Updated on 2023-12-29 GMT+08:00

Preparing Data

ModelArts uses OBS to store data, and backs up and takes snapshots for models, achieving secure, reliable storage at low costs.

OBS

OBS provides stable, secure, and efficient cloud storage service that lets you store virtually any volume of unstructured data in any format. Bucket and objects are basic concepts in OBS. A bucket is a container for storing objects in OBS. Each bucket is specific to a region and has specific storage class and access permissions. A bucket is accessible through its domain name over the Internet. An object is the basic unit of data storage in OBS.

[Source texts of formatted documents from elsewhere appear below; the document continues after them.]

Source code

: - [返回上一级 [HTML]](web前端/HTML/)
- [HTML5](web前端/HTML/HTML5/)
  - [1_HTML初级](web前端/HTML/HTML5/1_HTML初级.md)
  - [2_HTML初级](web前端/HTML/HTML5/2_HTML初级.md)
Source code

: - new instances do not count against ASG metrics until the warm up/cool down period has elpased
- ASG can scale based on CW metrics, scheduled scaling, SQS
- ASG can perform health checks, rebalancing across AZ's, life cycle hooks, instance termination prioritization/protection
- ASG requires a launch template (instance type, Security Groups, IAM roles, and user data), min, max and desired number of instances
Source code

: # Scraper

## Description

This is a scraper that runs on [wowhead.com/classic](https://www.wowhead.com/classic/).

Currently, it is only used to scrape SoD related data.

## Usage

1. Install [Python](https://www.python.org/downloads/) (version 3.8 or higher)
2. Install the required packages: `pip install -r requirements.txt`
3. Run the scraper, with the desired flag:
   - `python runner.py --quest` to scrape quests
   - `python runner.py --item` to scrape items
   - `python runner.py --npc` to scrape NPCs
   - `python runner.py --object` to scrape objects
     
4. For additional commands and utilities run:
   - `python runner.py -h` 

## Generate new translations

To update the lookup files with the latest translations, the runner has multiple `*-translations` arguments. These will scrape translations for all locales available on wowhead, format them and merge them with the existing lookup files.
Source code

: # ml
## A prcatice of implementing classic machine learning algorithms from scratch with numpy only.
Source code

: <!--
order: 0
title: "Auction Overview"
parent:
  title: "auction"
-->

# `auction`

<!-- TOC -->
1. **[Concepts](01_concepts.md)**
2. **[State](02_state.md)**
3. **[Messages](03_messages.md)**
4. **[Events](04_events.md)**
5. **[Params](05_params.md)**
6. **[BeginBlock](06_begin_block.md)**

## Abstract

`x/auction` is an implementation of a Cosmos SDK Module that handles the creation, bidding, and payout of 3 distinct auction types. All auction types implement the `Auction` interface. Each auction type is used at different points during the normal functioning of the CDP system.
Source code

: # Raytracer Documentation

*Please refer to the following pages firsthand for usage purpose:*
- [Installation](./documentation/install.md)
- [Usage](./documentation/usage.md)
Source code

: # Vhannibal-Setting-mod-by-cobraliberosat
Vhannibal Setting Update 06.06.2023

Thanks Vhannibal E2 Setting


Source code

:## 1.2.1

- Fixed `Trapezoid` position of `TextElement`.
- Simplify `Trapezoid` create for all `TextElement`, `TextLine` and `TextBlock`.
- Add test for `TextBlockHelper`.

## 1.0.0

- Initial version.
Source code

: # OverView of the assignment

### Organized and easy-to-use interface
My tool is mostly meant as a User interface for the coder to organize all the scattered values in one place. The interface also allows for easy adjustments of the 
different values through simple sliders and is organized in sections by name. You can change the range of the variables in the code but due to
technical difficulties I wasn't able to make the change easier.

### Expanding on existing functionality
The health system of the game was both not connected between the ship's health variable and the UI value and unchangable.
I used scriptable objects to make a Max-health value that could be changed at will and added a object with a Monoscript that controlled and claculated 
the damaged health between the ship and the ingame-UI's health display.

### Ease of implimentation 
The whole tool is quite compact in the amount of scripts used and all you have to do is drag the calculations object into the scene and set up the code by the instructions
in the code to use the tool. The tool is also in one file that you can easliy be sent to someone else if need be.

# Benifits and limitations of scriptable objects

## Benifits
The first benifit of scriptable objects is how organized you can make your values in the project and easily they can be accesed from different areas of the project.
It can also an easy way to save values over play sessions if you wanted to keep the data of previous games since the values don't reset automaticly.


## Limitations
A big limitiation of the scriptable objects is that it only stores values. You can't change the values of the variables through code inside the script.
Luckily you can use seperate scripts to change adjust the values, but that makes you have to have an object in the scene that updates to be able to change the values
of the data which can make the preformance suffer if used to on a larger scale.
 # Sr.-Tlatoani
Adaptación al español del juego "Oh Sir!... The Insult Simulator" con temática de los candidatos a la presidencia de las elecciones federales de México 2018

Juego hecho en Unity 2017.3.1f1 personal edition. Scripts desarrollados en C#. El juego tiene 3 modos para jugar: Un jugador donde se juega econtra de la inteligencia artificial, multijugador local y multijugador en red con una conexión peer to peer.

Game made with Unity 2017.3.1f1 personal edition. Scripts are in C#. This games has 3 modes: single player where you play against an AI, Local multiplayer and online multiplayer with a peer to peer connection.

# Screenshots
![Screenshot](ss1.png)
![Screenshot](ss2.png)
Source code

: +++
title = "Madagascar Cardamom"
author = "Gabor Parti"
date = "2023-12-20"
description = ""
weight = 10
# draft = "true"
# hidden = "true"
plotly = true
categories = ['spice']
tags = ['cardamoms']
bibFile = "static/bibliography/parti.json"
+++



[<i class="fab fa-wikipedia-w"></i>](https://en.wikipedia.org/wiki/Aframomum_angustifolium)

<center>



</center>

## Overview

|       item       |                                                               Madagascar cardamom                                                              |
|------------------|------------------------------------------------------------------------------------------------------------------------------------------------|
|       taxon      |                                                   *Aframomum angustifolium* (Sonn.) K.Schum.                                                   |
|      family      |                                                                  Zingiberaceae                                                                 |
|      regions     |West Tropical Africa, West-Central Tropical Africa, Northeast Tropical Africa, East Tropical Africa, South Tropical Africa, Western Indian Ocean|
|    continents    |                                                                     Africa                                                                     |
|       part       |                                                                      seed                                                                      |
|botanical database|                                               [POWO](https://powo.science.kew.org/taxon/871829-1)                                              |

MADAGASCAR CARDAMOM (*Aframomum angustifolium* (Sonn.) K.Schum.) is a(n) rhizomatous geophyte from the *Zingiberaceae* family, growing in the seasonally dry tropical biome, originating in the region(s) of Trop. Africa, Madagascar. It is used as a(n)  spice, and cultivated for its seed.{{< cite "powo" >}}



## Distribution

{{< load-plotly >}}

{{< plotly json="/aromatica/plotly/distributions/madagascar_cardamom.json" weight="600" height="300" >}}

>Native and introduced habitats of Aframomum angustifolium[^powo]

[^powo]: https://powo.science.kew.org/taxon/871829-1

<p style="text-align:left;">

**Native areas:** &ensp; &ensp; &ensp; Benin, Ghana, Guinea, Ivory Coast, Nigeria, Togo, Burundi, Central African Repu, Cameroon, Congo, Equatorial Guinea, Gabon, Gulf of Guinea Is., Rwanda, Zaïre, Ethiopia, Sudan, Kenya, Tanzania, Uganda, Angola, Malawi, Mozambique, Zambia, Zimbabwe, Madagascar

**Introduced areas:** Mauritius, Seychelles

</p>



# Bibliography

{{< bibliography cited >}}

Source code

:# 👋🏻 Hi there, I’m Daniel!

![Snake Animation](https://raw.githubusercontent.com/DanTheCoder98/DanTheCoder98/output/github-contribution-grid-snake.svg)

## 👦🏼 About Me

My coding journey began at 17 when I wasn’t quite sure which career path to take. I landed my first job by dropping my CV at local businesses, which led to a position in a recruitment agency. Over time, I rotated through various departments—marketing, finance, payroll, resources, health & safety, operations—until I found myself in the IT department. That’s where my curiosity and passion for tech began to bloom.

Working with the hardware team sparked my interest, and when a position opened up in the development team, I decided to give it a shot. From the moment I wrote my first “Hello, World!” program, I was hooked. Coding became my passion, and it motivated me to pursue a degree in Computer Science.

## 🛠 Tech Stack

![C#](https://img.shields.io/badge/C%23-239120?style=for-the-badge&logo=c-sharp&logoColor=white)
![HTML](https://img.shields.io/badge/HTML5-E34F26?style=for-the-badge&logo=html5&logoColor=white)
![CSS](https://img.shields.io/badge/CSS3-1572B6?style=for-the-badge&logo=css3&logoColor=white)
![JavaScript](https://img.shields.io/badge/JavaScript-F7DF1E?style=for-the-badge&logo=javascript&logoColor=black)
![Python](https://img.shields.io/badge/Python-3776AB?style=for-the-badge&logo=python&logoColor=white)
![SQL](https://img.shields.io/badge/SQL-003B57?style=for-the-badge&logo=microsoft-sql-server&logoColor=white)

OBS is a data storage center for ModelArts. All the input data, output data, and cache data during AI development can be stored in OBS buckets for reading.

Before using ModelArts, create an OBS bucket and folders for storing data.

Figure 1 OBS

Obtaining Training Data

Use either of the following methods to obtain ModelArts training data:

  • Datasets stored in OBS buckets

    After labeling and preprocessing your dataset, upload it to an OBS bucket. When you create a training job, set Input to the path of the OBS bucket where the training data is stored.

  • Datasets in data management

    If your dataset has not labeled or requires preprocessing, import it to ModelArts data management for data preprocessing.

ModelArts data management is being upgraded and is invisible to users who have not used data management. It is recommended that new users store their training data in OBS buckets.

Figure 2 Preparing data